Over the past year an investor in such an ETF would have seen their investment shrink by about 18 per cent. On the other hand, if they had invested in January 2014 they’d be about 26 per cent to the good.
"As a disruptive investment vehicle, the inception of ETFs has given retail investors access to asset classes which were previously beyond their reach," says Paul Heffernan, head of cross-border sales, Europe, with HSBC Securities Services. "In addition, ETFs trade on the stock market, which allows investors to take advantage of daily fluctuations of a selected index. ETFs are highly accessible as while they are managed similarly to a mutual fund they do not require a minimum amount to start trading. Another advantage to ETFs is the lower trading commissions offered, which allows investors the opportunity to create a portfolio of shares in a group of related companies as a single purchase."
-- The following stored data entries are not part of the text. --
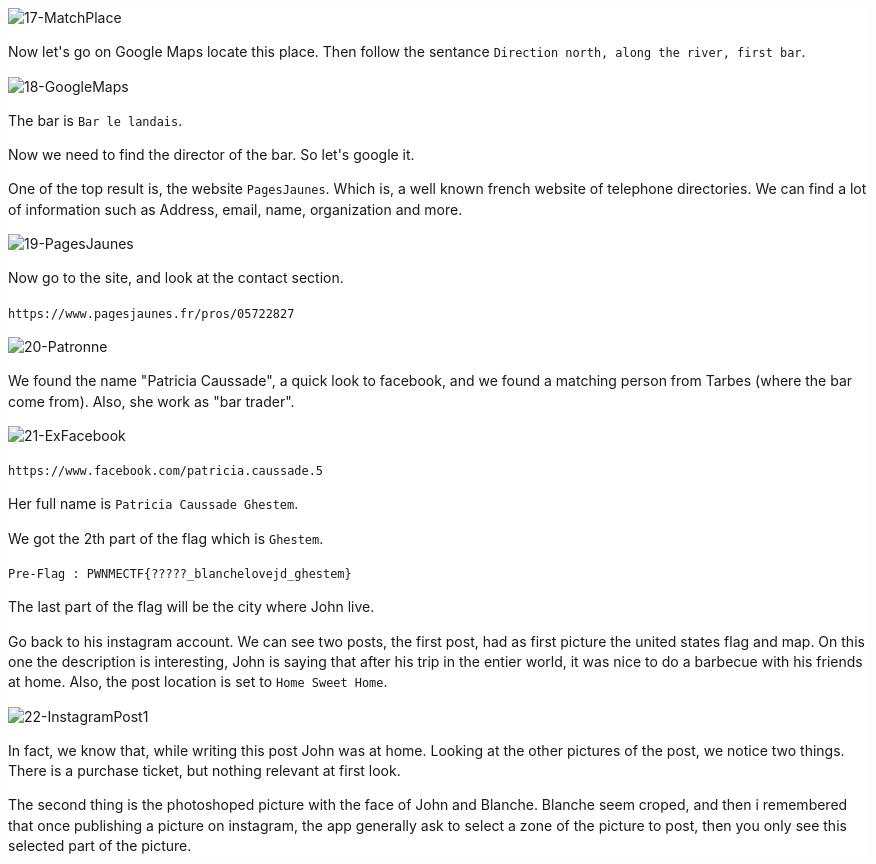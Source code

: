 ![17-MatchPlace](https://github.com/V0lk3n/V0lk3n.github.io/assets/22322762/9df8b2fd-c42f-4bb3-8c06-4e28969d53b4)

Now let's go on Google Maps locate this place. Then follow the sentance ```Direction north, along the river, first bar```.

![18-GoogleMaps](https://github.com/V0lk3n/V0lk3n.github.io/assets/22322762/7adfd9d6-9d20-4c9f-b939-1ad4ec0d31ea)

The bar is ```Bar le landais```.

Now we need to find the director of the bar. So let's google it.

One of the top result is, the website ```PagesJaunes```. Which is, a well known french website of telephone directories. We can find a lot of information such as Address, email, name, organization and more.

![19-PagesJaunes](https://github.com/V0lk3n/V0lk3n.github.io/assets/22322762/3c818e10-6a05-4784-81d4-4cb15325952b)

Now go to the site, and look at the contact section.

```
https://www.pagesjaunes.fr/pros/05722827
```

![20-Patronne](https://github.com/V0lk3n/V0lk3n.github.io/assets/22322762/3fd8f3b9-4785-49d5-a761-f88d6fd53009)

We found the name "Patricia Caussade", a quick look to facebook, and we found a matching person from Tarbes (where the bar come from). Also, she work as "bar trader". 

![21-ExFacebook](https://github.com/V0lk3n/V0lk3n.github.io/assets/22322762/468f9359-c6a7-413c-a547-7d9209e77df4)

```
https://www.facebook.com/patricia.caussade.5
```

Her full name is ```Patricia Caussade Ghestem```.

We got the 2th part of the flag which is ```Ghestem```.

```
Pre-Flag : PWNMECTF{?????_blanchelovejd_ghestem}
```

The last part of the flag will be the city where John live.

Go back to his instagram account. We can see two posts, the first post, had as first picture the united states flag and map. On this one the description is interesting, John is saying that after his trip in the entier world, it was nice to do a barbecue with his friends at home. Also, the post location is set to ```Home Sweet Home```.

![22-InstagramPost1](https://github.com/V0lk3n/V0lk3n.github.io/assets/22322762/c86e125f-b706-410b-917e-92bf37eeb80b)

In fact, we know that, while writing this post John was at home. Looking at the other pictures of the post, we notice two things. There is a purchase ticket, but nothing relevant at first look. 

The second thing is the photoshoped picture with the face of John and Blanche. Blanche seem croped, and then i remembered that once publishing a picture on instagram, the app generally ask to select a zone of the picture to post, then you only see this selected part of the picture.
It is forecast that within the next few years, almost all asset managers will offer ETFs, Heffernan adds. “With Ireland attracting over 50 per cent of European-domiciled ETFs, understanding the potential of ETFs is vital for asset managers based here.”
Benefits
Gayle Bowen, investment funds partner and head of office with Pinsent Masons Dublin, sums up the main benefits of ETFs as lower costs, increased liquidity, improved transparency and market access. “They are cheaper to operate than conventional funds; they offer intra-day trading, which conventional funds do not; they list all the underlying securities, so investors know exactly what they are invested in; and they can provide investors with access to markets that they could not invest in otherwise.”
She also notes an important difference in the way these funds can operate. “ETFs can track an index in two ways, either by directly purchasing the underlying assets that are comprised in the index or synthetically, by replicating the indices using derivative swaps contracts instead of directly holding the underlying shares. The main advantage of the synthetic route is that it is quicker to track an index via a derivative contract and this reduces tracking errors, as it takes longer to buy and sell shares directly. It is also cheaper as you do not incur trading or broker costs. However, where using derivatives, there can be increased leverage and margin risks.”
While HSBC is active in the ETF space, Heffernan points to the continued importance of active investment strategies. “We must recognise an intrinsic need for balance between passive and active fund management. Efficient portfolio management suggests that the market needs active management, where a fund manager attempts to beat the market with various investing strategies. Moreover, a future with a large majority in passive strategies could create significant market disruption, leading to a point in which active would be enticed back as a result of new opportunities presenting themselves.”